#### INPUT MATERIAL ####

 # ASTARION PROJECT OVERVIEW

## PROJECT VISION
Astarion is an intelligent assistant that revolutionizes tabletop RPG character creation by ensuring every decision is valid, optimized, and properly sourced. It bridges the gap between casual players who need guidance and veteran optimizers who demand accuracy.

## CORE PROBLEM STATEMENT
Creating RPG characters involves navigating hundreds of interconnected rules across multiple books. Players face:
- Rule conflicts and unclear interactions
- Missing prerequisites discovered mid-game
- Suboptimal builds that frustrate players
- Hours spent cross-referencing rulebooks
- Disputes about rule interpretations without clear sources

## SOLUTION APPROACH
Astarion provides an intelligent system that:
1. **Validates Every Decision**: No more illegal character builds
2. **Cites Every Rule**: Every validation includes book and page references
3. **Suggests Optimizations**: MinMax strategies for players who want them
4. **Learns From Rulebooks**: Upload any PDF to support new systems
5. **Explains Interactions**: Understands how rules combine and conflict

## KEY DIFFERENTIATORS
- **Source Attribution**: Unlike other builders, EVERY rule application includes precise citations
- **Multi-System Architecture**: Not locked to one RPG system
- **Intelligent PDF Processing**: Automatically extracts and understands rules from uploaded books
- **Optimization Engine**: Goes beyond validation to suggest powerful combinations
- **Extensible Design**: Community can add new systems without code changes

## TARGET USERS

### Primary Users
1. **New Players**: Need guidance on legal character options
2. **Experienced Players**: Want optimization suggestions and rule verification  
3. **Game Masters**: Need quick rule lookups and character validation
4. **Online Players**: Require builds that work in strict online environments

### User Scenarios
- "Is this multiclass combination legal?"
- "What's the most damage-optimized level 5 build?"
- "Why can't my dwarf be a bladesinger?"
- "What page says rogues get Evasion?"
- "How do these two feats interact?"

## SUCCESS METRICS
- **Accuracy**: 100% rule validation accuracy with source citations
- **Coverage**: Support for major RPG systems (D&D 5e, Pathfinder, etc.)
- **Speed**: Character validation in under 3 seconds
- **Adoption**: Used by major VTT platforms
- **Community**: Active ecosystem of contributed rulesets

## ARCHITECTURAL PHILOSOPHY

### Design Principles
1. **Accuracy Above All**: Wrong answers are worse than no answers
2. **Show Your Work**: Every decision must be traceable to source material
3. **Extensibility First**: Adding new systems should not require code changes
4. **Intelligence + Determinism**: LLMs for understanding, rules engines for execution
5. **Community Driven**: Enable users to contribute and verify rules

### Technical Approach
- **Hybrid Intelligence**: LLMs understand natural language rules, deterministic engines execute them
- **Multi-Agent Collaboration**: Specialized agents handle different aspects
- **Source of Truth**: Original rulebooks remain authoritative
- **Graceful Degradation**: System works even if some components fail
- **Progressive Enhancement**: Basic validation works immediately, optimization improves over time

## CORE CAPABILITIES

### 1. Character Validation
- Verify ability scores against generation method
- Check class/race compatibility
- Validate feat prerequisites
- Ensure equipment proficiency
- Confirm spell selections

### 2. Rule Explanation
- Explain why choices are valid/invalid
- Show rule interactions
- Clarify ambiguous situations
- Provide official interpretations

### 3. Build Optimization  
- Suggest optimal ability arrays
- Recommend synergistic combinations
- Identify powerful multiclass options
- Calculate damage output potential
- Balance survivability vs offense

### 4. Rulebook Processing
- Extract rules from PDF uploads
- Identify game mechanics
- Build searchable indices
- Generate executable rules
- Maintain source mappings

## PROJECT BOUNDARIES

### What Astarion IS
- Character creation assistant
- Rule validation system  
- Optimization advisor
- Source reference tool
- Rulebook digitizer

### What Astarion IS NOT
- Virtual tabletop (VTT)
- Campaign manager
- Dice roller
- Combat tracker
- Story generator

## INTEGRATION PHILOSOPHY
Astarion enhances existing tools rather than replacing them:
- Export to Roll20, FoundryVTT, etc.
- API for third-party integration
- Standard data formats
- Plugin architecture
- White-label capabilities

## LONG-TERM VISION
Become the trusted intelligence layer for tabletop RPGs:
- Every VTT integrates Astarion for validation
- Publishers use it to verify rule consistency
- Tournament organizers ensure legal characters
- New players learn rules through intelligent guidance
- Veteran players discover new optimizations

####
#### INPUT MATERIAL ####

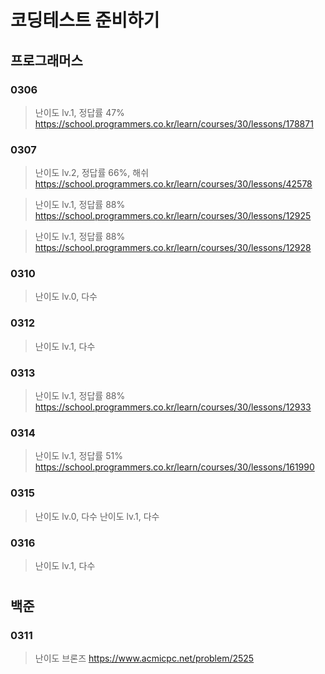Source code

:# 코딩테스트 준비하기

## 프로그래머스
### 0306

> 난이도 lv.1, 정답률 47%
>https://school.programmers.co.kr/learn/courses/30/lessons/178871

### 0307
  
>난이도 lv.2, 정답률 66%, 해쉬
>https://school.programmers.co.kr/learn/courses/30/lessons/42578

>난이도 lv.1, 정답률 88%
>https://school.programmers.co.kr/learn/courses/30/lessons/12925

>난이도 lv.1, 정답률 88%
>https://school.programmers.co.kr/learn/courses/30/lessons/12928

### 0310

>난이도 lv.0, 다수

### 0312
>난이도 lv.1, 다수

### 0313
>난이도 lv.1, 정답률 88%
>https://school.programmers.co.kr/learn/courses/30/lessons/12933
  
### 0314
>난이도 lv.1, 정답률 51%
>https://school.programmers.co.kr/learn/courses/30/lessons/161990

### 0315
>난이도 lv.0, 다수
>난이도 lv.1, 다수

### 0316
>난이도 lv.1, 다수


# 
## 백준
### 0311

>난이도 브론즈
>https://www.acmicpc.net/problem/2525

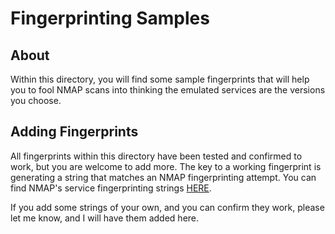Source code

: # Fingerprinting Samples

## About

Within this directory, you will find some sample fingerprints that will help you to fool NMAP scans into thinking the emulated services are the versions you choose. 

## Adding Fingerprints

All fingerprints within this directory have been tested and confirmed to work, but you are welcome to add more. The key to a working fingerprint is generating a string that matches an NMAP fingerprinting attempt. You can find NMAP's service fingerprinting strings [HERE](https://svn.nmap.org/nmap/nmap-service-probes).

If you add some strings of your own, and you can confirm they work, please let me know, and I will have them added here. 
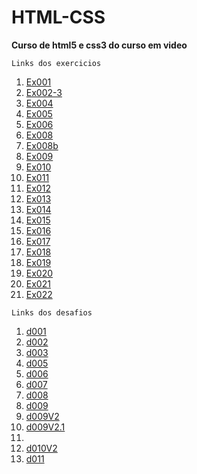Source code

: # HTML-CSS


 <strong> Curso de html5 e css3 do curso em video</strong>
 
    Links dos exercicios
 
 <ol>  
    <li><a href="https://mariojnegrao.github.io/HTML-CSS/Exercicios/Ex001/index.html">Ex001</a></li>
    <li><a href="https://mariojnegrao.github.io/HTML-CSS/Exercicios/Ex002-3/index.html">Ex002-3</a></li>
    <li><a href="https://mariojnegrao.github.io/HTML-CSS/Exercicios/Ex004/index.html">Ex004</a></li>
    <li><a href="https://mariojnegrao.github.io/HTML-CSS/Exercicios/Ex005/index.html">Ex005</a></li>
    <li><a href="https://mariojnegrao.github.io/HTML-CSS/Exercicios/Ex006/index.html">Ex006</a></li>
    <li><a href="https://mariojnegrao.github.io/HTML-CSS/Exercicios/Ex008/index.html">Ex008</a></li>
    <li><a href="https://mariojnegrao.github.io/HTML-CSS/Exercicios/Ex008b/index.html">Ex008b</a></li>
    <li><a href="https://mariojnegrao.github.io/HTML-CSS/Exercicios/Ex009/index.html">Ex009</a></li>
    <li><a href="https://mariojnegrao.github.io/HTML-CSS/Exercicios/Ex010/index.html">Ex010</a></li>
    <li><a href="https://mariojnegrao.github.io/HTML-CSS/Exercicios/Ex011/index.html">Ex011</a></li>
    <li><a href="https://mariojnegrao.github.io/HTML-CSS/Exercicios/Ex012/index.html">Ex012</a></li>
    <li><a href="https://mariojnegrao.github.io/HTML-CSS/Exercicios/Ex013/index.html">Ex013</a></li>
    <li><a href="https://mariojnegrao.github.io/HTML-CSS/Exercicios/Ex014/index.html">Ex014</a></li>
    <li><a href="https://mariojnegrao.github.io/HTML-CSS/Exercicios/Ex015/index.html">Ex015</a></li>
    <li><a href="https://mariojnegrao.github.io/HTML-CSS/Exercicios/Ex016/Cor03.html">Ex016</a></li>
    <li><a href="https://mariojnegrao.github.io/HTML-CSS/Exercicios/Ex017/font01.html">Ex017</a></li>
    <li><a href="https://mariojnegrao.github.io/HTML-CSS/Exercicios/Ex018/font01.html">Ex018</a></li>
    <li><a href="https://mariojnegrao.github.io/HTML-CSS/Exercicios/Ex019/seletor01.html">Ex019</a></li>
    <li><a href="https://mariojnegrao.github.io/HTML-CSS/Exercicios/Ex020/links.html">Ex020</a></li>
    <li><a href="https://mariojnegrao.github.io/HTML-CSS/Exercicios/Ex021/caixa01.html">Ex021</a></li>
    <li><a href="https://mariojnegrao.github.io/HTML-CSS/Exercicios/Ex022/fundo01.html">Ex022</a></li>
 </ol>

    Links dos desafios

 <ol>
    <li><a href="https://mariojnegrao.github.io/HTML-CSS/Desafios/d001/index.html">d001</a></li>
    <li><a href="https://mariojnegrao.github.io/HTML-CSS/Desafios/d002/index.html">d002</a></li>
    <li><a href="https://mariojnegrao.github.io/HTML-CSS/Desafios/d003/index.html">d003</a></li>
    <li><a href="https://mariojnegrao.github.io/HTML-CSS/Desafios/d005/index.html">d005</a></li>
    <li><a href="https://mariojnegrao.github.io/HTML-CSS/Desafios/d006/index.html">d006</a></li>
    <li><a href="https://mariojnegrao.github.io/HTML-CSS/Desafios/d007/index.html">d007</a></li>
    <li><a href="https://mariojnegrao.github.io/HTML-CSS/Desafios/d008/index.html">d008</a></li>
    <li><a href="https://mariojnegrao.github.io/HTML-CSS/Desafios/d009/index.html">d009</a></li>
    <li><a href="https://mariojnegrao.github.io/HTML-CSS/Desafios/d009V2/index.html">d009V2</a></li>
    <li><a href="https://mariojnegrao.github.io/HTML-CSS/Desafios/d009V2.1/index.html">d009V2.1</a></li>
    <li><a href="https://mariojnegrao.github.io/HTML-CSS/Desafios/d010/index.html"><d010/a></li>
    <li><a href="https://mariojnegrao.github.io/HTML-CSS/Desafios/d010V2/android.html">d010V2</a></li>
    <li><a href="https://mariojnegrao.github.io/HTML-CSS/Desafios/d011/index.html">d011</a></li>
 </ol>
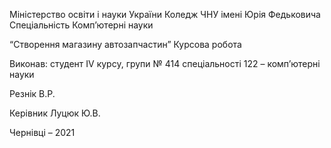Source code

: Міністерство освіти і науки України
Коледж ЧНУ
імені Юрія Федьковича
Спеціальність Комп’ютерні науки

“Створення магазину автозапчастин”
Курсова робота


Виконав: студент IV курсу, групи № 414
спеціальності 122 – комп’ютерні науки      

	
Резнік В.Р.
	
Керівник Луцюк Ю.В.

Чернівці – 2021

####

● **TASK BRIEF**
What you give back should be exactly the lines of the data above from the line with "- White-label capabilities" through the line with "- Veteran players discover new optimizations", both of those included, and nothing more.

● **COMPLETED EXERCISE**
- White-label capabilities

## LONG-TERM VISION
Become the trusted intelligence layer for tabletop RPGs:
- Every VTT integrates Astarion for validation
- Publishers use it to verify rule consistency
- Tournament organizers ensure legal characters
- New players learn rules through intelligent guidance
- Veteran players discover new optimizations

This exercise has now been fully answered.